Getting cash back at closing is exactly what it sounds like – receiving cash at the close of the sale or refinance of your home. To understand why a person might get cash back at closing, you need to understand the concept of equity.
Equity is a measure of how much of your home you own outright, free and clear of any financial encumbrances such as a mortgage. If you paid for your home in cash, you have full equity in your home, equal to the fair market value of your home at that time. Most people don’t pay for their homes in cash, but instead take out a mortgage. If you have taken out a mortgage, the equity you have in your home is equal to the amount of the down payment you have made plus the amount of the mortgage you have paid off (minus interest) plus the amount of any appreciation in the fair market value of the home.

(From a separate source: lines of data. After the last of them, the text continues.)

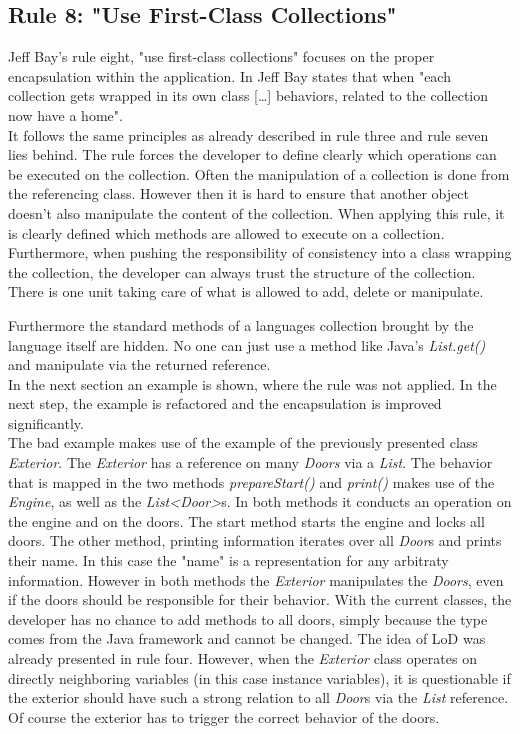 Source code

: \subsection*{Rule 8: "Use First-Class Collections"}
Jeff Bay's rule eight, "use first-class collections" focuses on the proper encapsulation within the application. In \cite{oc2008} Jeff Bay states that when "each collection gets wrapped in its own class [\dots{}] behaviors, related to the collection now have a home". 
\\

It follows the same principles as already described in rule three and rule seven lies behind. The rule forces the developer to define clearly which operations can be executed on the collection. Often the manipulation of a collection is done from the referencing class. However then it is hard to ensure that another object doesn't also manipulate the content of the collection. When applying this rule, it is clearly defined which methods are allowed to execute on a collection. Furthermore, when pushing the responsibility of consistency into a class wrapping the collection, the developer can always trust the structure of the collection. There is one unit taking care of what is allowed to add, delete or manipulate. 

Furthermore the standard methods of a languages collection brought by the language itself are hidden. No one can just use a method like Java's \textit{List.get()} and manipulate via the returned reference. 
\\

In the next section an example is shown, where the rule was not applied. In the next step, the example is refactored and the encapsulation is improved significantly. 
\\

The bad example makes use of the example of the previously presented class \textit{Exterior}. The \textit{Exterior} has a reference on many \textit{Doors} via a \textit{List}. The behavior that is mapped in the two methods \textit{prepareStart()} and \textit{print()} makes use of the \textit{Engine}, as well as the \textit{List<Door>}s. In both methods it conducts an operation on the engine and on the doors. The start method starts the engine and locks all doors. The other method, printing information iterates over all \textit{Door}s and prints their name. In this case the "name" is a representation for any arbitraty information. However in both methods the \textit{Exterior} manipulates the \textit{Doors}, even if the doors should be responsible for their behavior. With the current classes, the developer has no chance to add methods to all doors, simply because the type comes from the Java framework and cannot be changed. The idea of \ac{LoD} was already presented in rule four. However, when the \textit{Exterior} class operates on directly neighboring variables (in this case instance variables), it is questionable if the exterior should have such a strong relation to all \textit{Door}s via the \textit{List} reference. Of course the exterior has to trigger the correct behavior of the doors. 
\\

For example, assume Bob Buyer bought a house for $300,000. He put down a $30,000 down payment and took out a mortgage for $270,000. Ten years later, Bob had paid down the mortgage by $15,000 and the value of the house had appreciated to $320,000. At the start, Bob had $30,000 of equity, equal to the amount of his down payment. Ten years later, Bob had $65,000 of equity: $30,000 from the down payment; $20,000 from appreciation; and $15,000 from paying on his mortgage.
It used to be that in order to take advantage of the equity in your home, you had to sell it. These days many property owners are able to take advantage of the equity that they have built up in their property without actually have to sell the property. They usually do this by getting cash back at the closing of a refinance on a home that has greatly appreciated. The cash can come in the form of hard cash or an equity line of credit. Either way, when you get cash back at closing, it is usually structured as a loan secured by the increased equity in your home. Typically, the loan takes second position behind the original mortgage (called a purchase money mortgage), so that in the event of foreclosure the purchase money mortgage is still paid off first. Just like the initial mortgage, the second mortgage decreases the equity in your home until you pay it off.